There’s a unique set of targets Iran is likely eyeing as it contemplates retaliation for the U.S. killing of a top Iranian general in Iraq on Jan. 2: Trump Organization properties in 11 countries outside the United States.
President Trump’s real-estate company owns or manages buildings bearing the Trump name in Canada, Dubai, India, Indonesia, Ireland, the Philippines, Scotland, South Korea, St. Martin, Turkey and Uruguay. Those properties are all listed on the company’s website.
“[Iran] will look for the most opportune chance to strike back in a way that hurts President Trump personally,” Iran scholar Suzanne Maloney of the Brookings Institution said on a recent Lawfare podcast. “I will assume security around any Trump property is enhanced.”
On Jan. 5, an Iranian official who advises the country’s president hinted that Iran is, in fact, tracking Trump properties. Hesameddin Ashena, who runs the Iranian president’s research outfit, posted a tweet, without comment, linking to a Forbes web page on Trump’s personal wealth that lists 19 Trump properties, mostly in the United States. The Trump Organization owns those properties. Most of the firm’s international properties are owned by others, with the Trump Organization branding and managing them.
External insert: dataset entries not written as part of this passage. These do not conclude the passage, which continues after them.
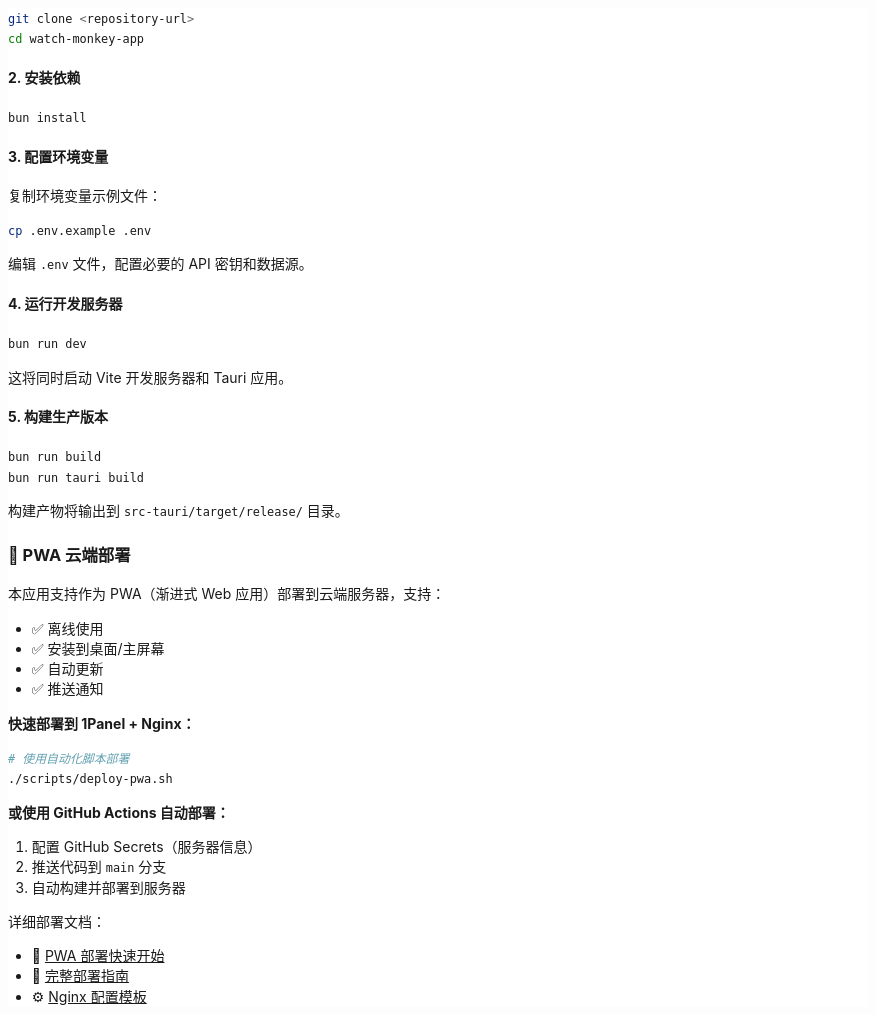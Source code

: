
 ```bash
git clone <repository-url>
cd watch-monkey-app
```

#### 2. 安装依赖

```bash
bun install
```

#### 3. 配置环境变量

复制环境变量示例文件：

```bash
cp .env.example .env
```

编辑 `.env` 文件，配置必要的 API 密钥和数据源。

#### 4. 运行开发服务器

```bash
bun run dev
```

这将同时启动 Vite 开发服务器和 Tauri 应用。

#### 5. 构建生产版本

```bash
bun run build
bun run tauri build
```

构建产物将输出到 `src-tauri/target/release/` 目录。

### 📱 PWA 云端部署

本应用支持作为 PWA（渐进式 Web 应用）部署到云端服务器，支持：
- ✅ 离线使用
- ✅ 安装到桌面/主屏幕
- ✅ 自动更新
- ✅ 推送通知

**快速部署到 1Panel + Nginx：**

```bash
# 使用自动化脚本部署
./scripts/deploy-pwa.sh
```

**或使用 GitHub Actions 自动部署：**
1. 配置 GitHub Secrets（服务器信息）
2. 推送代码到 `main` 分支
3. 自动构建并部署到服务器

详细部署文档：
- 📖 [PWA 部署快速开始](docs/PWA_DEPLOYMENT_QUICK_START.md)
- 📖 [完整部署指南](docs/PWA_DEPLOYMENT_GUIDE.md)
- ⚙️ [Nginx 配置模板](nginx-pwa.conf)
“We have ZERO problems with the American people,” Ashena wrote, in English, in a separate tweet. “Our sole problem is Trump. In the event of war, it is he who will bear full responsibility.”
The Trump Organization did not respond to Yahoo Finance questions about security enhancements at properties it owns or manages.
Watching for retaliation
An Iranian attack on a Trump property in the United States would be an overt act of terrorism likely to trigger an aggressive U.S. military response that could be devastating for Iran. It might also generate domestic support for Trump and help him get reelected if it occurred before the November election. If Iran denied responsibility for such an attack, suspicion would fall on them anyway and it might not matter.
An attack on a Trump property outside the United States might be different, since the United States wouldn’t automatically be able to characterize it as a violation of U.S. sovereignty. Foreign investigators might bungle the investigation into who did it. The United States could retaliate militarily against Iran as an ally, but that would be odd if it were in association with a country like Indonesia or the Philippines that isn’t a normal military partner and might not even want U.S. assistance.
Security experts point out that in addition to conventional military assets such as missiles, mines and submarines, Iran has cyberwarfare capabilities and could cause digital disruption. Cyber attacks could narrowly target individual organizations or aim to cause havoc by disabling power grids or other essential infrastructure.